I'd argue that calling setSecureDefaults is no one's responsiblity, including ours. So a factory just adds extra API complexity. The DaffodilXMLReader doesn't actually read XML (only implements the XMLReader API)--there are no concerns about reading XML securely, so no one, including us, ever needs to set it in a secure mode.

[mbeckerle]

Good point. I think we need scaladoc to point out that this is by definition secure if we remove the ability to set the secure features, otherwise someone's going to try it, and end up not liking that they can't set it secure.

[stevedlawrence]

There was a comment I found in an email but can't currently find it in github, whree @mbeckerle said:

Gone. However, I would say, that this pluggable XML readers stuff feels like stuff of a bygone era when everyone thought there would be competition around XML libraries, and pluggable XML technologies from vendors, etc. This seems silly in retrospect.
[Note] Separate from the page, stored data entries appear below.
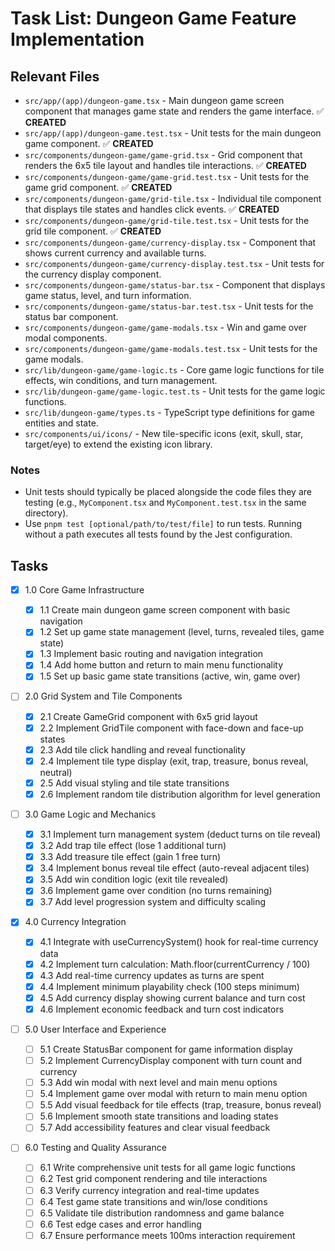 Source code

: # Task List: Dungeon Game Feature Implementation

## Relevant Files

- `src/app/(app)/dungeon-game.tsx` - Main dungeon game screen component that manages game state and renders the game interface. ✅ **CREATED**
- `src/app/(app)/dungeon-game.test.tsx` - Unit tests for the main dungeon game component. ✅ **CREATED**
- `src/components/dungeon-game/game-grid.tsx` - Grid component that renders the 6x5 tile layout and handles tile interactions. ✅ **CREATED**
- `src/components/dungeon-game/game-grid.test.tsx` - Unit tests for the game grid component. ✅ **CREATED**
- `src/components/dungeon-game/grid-tile.tsx` - Individual tile component that displays tile states and handles click events. ✅ **CREATED**
- `src/components/dungeon-game/grid-tile.test.tsx` - Unit tests for the grid tile component. ✅ **CREATED**
- `src/components/dungeon-game/currency-display.tsx` - Component that shows current currency and available turns.
- `src/components/dungeon-game/currency-display.test.tsx` - Unit tests for the currency display component.
- `src/components/dungeon-game/status-bar.tsx` - Component that displays game status, level, and turn information.
- `src/components/dungeon-game/status-bar.test.tsx` - Unit tests for the status bar component.
- `src/components/dungeon-game/game-modals.tsx` - Win and game over modal components.
- `src/components/dungeon-game/game-modals.test.tsx` - Unit tests for the game modals.
- `src/lib/dungeon-game/game-logic.ts` - Core game logic functions for tile effects, win conditions, and turn management.
- `src/lib/dungeon-game/game-logic.test.ts` - Unit tests for the game logic functions.
- `src/lib/dungeon-game/types.ts` - TypeScript type definitions for game entities and state.
- `src/components/ui/icons/` - New tile-specific icons (exit, skull, star, target/eye) to extend the existing icon library.

### Notes

- Unit tests should typically be placed alongside the code files they are testing (e.g., `MyComponent.tsx` and `MyComponent.test.tsx` in the same directory).
- Use `pnpm test [optional/path/to/test/file]` to run tests. Running without a path executes all tests found by the Jest configuration.

## Tasks

- [x] 1.0 Core Game Infrastructure

  - [x] 1.1 Create main dungeon game screen component with basic navigation
  - [x] 1.2 Set up game state management (level, turns, revealed tiles, game state)
  - [x] 1.3 Implement basic routing and navigation integration
  - [x] 1.4 Add home button and return to main menu functionality
  - [x] 1.5 Set up basic game state transitions (active, win, game over)

- [ ] 2.0 Grid System and Tile Components

  - [x] 2.1 Create GameGrid component with 6x5 grid layout
  - [x] 2.2 Implement GridTile component with face-down and face-up states
  - [x] 2.3 Add tile click handling and reveal functionality
  - [x] 2.4 Implement tile type display (exit, trap, treasure, bonus reveal, neutral)
  - [x] 2.5 Add visual styling and tile state transitions
  - [x] 2.6 Implement random tile distribution algorithm for level generation

- [ ] 3.0 Game Logic and Mechanics

  - [x] 3.1 Implement turn management system (deduct turns on tile reveal)
  - [x] 3.2 Add trap tile effect (lose 1 additional turn)
  - [x] 3.3 Add treasure tile effect (gain 1 free turn)
  - [x] 3.4 Implement bonus reveal tile effect (auto-reveal adjacent tiles)
  - [x] 3.5 Add win condition logic (exit tile revealed)
  - [x] 3.6 Implement game over condition (no turns remaining)
  - [x] 3.7 Add level progression system and difficulty scaling

- [x] 4.0 Currency Integration

  - [x] 4.1 Integrate with useCurrencySystem() hook for real-time currency data
  - [x] 4.2 Implement turn calculation: Math.floor(currentCurrency / 100)
  - [x] 4.3 Add real-time currency updates as turns are spent
  - [x] 4.4 Implement minimum playability check (100 steps minimum)
  - [x] 4.5 Add currency display showing current balance and turn cost
  - [x] 4.6 Implement economic feedback and turn cost indicators

- [ ] 5.0 User Interface and Experience

  - [ ] 5.1 Create StatusBar component for game information display
  - [ ] 5.2 Implement CurrencyDisplay component with turn count and currency
  - [ ] 5.3 Add win modal with next level and main menu options
  - [ ] 5.4 Implement game over modal with return to main menu option
  - [ ] 5.5 Add visual feedback for tile effects (trap, treasure, bonus reveal)
  - [ ] 5.6 Implement smooth state transitions and loading states
  - [ ] 5.7 Add accessibility features and clear visual feedback

- [ ] 6.0 Testing and Quality Assurance
  - [ ] 6.1 Write comprehensive unit tests for all game logic functions
  - [ ] 6.2 Test grid component rendering and tile interactions
  - [ ] 6.3 Verify currency integration and real-time updates
  - [ ] 6.4 Test game state transitions and win/lose conditions
  - [ ] 6.5 Validate tile distribution randomness and game balance
  - [ ] 6.6 Test edge cases and error handling
  - [ ] 6.7 Ensure performance meets 100ms interaction requirement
But maybe it is needed for backward bug-for-bug compatibility in some cases.

For us, I don't think pluggable XMLReader makes any sense. We're far too sensitive to exactly their characteristics.

think we should explicitly check for the exact XMLReader classes we support, and error if it isn't that.

Thoughts on this check?

I'm wondering if we should just be explicitly creating the XML Reader that we are expecting? As you said, we depend on very specific behavior from a specif XMLReader, so using something like SAXParserFactory.newInstance().newSAXParser().getXMLReader to get some XMLReader seems like a mistake. I'm wondering if there's a way to directly create a Xerces XMLReader. Maybe we should use the overloaded newInstance function that takes a class name? Or maybe we can directly create the right class ourselves, and avoid this pluggable logic? Then we really can assume that we have a certain XMLReader.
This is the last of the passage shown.